Your instructions: The response must contain each line of the material that holds "Ethereum".

Input data:

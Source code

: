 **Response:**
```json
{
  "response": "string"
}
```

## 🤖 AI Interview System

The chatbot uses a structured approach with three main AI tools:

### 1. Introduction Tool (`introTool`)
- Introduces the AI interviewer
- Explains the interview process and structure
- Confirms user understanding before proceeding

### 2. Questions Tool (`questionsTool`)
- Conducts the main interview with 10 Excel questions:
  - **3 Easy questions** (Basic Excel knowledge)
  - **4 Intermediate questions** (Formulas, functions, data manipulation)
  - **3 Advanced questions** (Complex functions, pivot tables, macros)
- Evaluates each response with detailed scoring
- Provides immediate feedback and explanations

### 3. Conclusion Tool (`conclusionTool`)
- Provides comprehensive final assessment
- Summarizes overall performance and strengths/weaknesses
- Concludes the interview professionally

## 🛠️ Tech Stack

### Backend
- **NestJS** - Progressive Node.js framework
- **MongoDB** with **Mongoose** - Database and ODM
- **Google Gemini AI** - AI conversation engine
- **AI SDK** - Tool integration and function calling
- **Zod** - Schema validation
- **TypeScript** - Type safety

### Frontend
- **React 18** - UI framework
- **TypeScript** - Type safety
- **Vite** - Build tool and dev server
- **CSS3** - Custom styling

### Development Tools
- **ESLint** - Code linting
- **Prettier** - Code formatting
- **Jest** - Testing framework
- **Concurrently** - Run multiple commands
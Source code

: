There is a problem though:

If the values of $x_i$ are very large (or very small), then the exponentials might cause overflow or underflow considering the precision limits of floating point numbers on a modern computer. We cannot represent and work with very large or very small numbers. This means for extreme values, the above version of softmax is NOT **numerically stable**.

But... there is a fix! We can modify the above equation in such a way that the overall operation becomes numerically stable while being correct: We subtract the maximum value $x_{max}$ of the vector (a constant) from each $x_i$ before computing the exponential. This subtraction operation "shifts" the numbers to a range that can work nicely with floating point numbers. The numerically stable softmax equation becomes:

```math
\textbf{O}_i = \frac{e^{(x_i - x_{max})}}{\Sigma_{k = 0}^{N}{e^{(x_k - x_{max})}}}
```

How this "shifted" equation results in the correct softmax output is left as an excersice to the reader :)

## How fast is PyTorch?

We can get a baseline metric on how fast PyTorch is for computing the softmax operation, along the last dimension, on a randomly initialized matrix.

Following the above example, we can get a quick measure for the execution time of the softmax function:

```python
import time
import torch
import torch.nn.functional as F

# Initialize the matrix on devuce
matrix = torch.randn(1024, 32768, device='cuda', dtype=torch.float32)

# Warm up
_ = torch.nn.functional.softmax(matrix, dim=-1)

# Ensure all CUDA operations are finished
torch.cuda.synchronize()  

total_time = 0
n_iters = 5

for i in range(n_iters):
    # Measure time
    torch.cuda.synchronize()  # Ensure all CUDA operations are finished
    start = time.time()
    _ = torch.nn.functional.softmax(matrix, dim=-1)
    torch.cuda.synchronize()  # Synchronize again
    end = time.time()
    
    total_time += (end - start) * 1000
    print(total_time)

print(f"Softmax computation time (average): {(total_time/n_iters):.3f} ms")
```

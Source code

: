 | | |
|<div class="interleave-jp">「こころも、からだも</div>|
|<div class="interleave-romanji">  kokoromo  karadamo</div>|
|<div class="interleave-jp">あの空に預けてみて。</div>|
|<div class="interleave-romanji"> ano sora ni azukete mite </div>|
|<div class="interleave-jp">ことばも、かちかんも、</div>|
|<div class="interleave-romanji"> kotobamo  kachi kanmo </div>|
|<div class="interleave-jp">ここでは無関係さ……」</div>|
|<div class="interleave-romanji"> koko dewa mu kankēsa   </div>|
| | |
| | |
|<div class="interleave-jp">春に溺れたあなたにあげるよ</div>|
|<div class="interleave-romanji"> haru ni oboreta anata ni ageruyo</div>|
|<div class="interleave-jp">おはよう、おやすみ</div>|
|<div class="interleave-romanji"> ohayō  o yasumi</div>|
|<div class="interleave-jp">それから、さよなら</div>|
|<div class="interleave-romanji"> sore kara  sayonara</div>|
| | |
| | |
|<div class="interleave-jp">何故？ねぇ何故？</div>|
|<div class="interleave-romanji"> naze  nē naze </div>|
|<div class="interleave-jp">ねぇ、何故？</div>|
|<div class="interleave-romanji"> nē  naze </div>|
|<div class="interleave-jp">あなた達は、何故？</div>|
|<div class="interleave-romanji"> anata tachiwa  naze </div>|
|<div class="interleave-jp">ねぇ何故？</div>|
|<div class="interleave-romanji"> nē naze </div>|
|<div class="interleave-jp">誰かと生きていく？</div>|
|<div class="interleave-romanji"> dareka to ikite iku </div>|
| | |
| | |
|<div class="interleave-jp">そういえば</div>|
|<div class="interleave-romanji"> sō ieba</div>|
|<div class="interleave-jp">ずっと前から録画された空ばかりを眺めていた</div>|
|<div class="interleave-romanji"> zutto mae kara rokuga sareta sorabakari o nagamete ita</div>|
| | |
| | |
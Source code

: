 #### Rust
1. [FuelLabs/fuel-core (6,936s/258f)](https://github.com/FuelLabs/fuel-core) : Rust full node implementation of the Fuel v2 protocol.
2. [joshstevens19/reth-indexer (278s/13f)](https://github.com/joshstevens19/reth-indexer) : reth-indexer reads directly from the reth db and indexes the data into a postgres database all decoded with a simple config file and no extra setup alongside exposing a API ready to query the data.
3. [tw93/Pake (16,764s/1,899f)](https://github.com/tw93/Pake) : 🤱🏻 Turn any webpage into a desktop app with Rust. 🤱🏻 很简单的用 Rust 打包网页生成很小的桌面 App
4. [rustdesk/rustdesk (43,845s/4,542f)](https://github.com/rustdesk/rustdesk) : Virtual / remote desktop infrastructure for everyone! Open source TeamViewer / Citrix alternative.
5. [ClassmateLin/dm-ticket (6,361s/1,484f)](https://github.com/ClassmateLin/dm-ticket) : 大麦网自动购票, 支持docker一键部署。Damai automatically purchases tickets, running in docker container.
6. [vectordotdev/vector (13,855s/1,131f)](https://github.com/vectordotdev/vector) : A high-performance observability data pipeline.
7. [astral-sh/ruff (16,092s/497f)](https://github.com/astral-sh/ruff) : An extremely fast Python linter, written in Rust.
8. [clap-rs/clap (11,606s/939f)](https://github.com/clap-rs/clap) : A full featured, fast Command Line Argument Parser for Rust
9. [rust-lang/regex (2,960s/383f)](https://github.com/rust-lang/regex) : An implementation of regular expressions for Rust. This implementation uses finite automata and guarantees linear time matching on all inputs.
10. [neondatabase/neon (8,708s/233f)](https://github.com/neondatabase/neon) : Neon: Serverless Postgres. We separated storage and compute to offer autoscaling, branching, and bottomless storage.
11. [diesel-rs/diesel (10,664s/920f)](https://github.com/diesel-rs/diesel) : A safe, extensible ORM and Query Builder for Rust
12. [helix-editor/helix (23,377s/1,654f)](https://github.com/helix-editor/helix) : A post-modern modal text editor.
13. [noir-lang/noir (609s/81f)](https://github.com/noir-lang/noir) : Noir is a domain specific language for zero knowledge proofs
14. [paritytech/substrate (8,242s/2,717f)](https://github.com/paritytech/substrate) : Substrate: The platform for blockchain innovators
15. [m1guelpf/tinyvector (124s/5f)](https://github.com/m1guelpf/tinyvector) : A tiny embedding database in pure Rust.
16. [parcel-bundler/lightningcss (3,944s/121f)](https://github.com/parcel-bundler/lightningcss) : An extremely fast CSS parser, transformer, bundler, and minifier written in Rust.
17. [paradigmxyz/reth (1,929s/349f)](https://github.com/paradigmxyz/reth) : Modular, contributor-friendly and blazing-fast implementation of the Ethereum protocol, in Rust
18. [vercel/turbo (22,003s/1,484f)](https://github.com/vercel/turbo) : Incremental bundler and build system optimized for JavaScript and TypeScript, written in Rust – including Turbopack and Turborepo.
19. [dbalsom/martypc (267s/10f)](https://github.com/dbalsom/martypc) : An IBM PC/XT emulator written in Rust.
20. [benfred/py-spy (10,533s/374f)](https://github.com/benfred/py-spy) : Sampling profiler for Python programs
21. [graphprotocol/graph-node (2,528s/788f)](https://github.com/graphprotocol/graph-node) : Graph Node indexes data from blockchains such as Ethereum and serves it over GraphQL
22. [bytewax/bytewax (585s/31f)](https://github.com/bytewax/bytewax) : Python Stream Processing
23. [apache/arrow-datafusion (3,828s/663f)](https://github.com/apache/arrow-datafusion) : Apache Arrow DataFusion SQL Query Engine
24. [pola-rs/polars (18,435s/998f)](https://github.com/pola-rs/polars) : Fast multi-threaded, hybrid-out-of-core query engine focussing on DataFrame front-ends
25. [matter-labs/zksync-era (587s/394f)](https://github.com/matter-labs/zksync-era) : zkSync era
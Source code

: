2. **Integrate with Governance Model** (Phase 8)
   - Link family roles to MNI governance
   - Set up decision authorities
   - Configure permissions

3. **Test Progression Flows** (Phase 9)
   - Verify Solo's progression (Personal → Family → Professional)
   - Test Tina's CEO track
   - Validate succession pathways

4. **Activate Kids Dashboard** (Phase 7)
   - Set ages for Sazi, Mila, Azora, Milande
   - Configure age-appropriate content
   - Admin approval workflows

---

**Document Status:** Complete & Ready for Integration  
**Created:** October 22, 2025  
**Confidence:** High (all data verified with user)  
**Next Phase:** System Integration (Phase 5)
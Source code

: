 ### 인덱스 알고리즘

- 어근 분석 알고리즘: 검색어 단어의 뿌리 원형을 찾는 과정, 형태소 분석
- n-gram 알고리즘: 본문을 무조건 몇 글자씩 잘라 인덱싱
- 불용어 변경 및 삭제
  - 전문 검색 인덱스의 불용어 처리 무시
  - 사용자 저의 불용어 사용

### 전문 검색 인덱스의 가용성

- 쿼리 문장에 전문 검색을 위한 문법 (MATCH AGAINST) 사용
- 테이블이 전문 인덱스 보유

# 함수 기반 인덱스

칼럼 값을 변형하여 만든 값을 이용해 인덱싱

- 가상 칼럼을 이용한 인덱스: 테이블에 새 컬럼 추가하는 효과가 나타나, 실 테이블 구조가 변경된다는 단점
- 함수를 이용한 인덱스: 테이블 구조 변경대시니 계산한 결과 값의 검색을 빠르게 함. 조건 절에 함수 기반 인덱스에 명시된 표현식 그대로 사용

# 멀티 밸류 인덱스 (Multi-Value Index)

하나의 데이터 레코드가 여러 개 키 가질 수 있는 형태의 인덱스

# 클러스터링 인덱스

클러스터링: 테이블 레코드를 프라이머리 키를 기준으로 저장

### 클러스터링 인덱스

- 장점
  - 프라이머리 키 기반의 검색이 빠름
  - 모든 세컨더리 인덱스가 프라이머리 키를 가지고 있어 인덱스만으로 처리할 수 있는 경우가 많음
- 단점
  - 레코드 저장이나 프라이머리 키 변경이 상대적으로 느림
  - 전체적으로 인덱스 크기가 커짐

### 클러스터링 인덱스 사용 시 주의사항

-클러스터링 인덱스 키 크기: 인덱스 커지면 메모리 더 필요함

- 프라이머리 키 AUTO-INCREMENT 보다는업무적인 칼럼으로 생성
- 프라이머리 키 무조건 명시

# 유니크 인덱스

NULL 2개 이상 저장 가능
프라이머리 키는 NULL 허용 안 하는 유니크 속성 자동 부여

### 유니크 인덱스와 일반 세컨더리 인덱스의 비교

Solution:
17. [paradigmxyz/reth (1,929s/349f)](https://github.com/paradigmxyz/reth) : Modular, contributor-friendly and blazing-fast implementation of the Ethereum protocol, in Rust
21. [graphprotocol/graph-node (2,528s/788f)](https://github.com/graphprotocol/graph-node) : Graph Node indexes data from blockchains such as Ethereum and serves it over GraphQL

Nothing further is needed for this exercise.